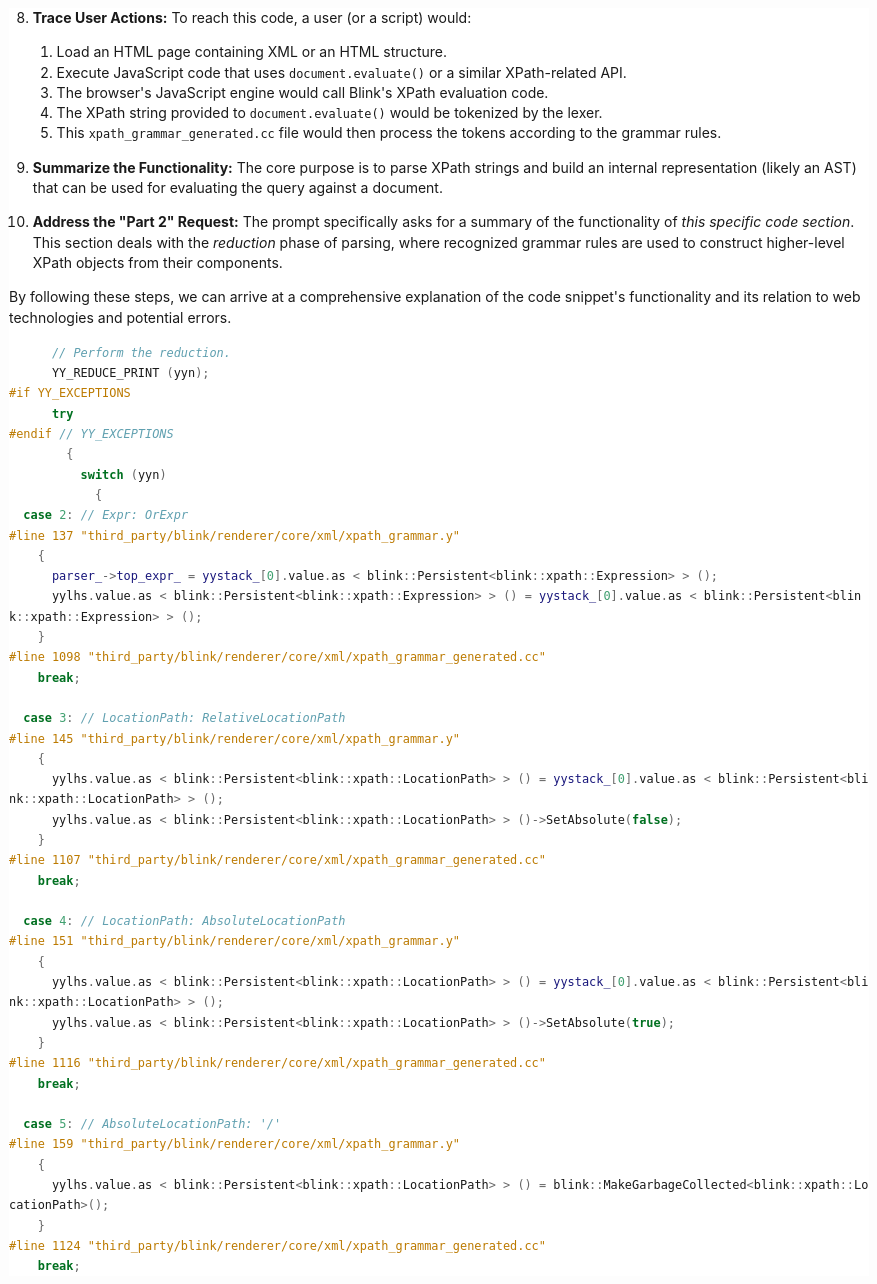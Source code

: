 8. **Trace User Actions:**  To reach this code, a user (or a script) would:
    1. Load an HTML page containing XML or an HTML structure.
    2. Execute JavaScript code that uses `document.evaluate()` or a similar XPath-related API.
    3. The browser's JavaScript engine would call Blink's XPath evaluation code.
    4. The XPath string provided to `document.evaluate()` would be tokenized by the lexer.
    5. This `xpath_grammar_generated.cc` file would then process the tokens according to the grammar rules.

9. **Summarize the Functionality:**  The core purpose is to parse XPath strings and build an internal representation (likely an AST) that can be used for evaluating the query against a document.

10. **Address the "Part 2" Request:** The prompt specifically asks for a summary of the functionality of *this specific code section*. This section deals with the *reduction* phase of parsing, where recognized grammar rules are used to construct higher-level XPath objects from their components.

By following these steps, we can arrive at a comprehensive explanation of the code snippet's functionality and its relation to web technologies and potential errors.
```cpp
      // Perform the reduction.
      YY_REDUCE_PRINT (yyn);
#if YY_EXCEPTIONS
      try
#endif // YY_EXCEPTIONS
        {
          switch (yyn)
            {
  case 2: // Expr: OrExpr
#line 137 "third_party/blink/renderer/core/xml/xpath_grammar.y"
    {
      parser_->top_expr_ = yystack_[0].value.as < blink::Persistent<blink::xpath::Expression> > ();
      yylhs.value.as < blink::Persistent<blink::xpath::Expression> > () = yystack_[0].value.as < blink::Persistent<blink::xpath::Expression> > ();
    }
#line 1098 "third_party/blink/renderer/core/xml/xpath_grammar_generated.cc"
    break;

  case 3: // LocationPath: RelativeLocationPath
#line 145 "third_party/blink/renderer/core/xml/xpath_grammar.y"
    {
      yylhs.value.as < blink::Persistent<blink::xpath::LocationPath> > () = yystack_[0].value.as < blink::Persistent<blink::xpath::LocationPath> > ();
      yylhs.value.as < blink::Persistent<blink::xpath::LocationPath> > ()->SetAbsolute(false);
    }
#line 1107 "third_party/blink/renderer/core/xml/xpath_grammar_generated.cc"
    break;

  case 4: // LocationPath: AbsoluteLocationPath
#line 151 "third_party/blink/renderer/core/xml/xpath_grammar.y"
    {
      yylhs.value.as < blink::Persistent<blink::xpath::LocationPath> > () = yystack_[0].value.as < blink::Persistent<blink::xpath::LocationPath> > ();
      yylhs.value.as < blink::Persistent<blink::xpath::LocationPath> > ()->SetAbsolute(true);
    }
#line 1116 "third_party/blink/renderer/core/xml/xpath_grammar_generated.cc"
    break;

  case 5: // AbsoluteLocationPath: '/'
#line 159 "third_party/blink/renderer/core/xml/xpath_grammar.y"
    {
      yylhs.value.as < blink::Persistent<blink::xpath::LocationPath> > () = blink::MakeGarbageCollected<blink::xpath::LocationPath>();
    }
#line 1124 "third_party/blink/renderer/core/xml/xpath_grammar_generated.cc"
    break;

```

-=-=-=-=-

Search the listing for the word "renderer" and return each line that holds it.

#line 137 "third_party/blink/renderer/core/xml/xpath_grammar.y"
#line 1098 "third_party/blink/renderer/core/xml/xpath_grammar_generated.cc"
#line 145 "third_party/blink/renderer/core/xml/xpath_grammar.y"
#line 1107 "third_party/blink/renderer/core/xml/xpath_grammar_generated.cc"
#line 151 "third_party/blink/renderer/core/xml/xpath_grammar.y"
#line 1116 "third_party/blink/renderer/core/xml/xpath_grammar_generated.cc"
#line 159 "third_party/blink/renderer/core/xml/xpath_grammar.y"
#line 1124 "third_party/blink/renderer/core/xml/xpath_grammar_generated.cc"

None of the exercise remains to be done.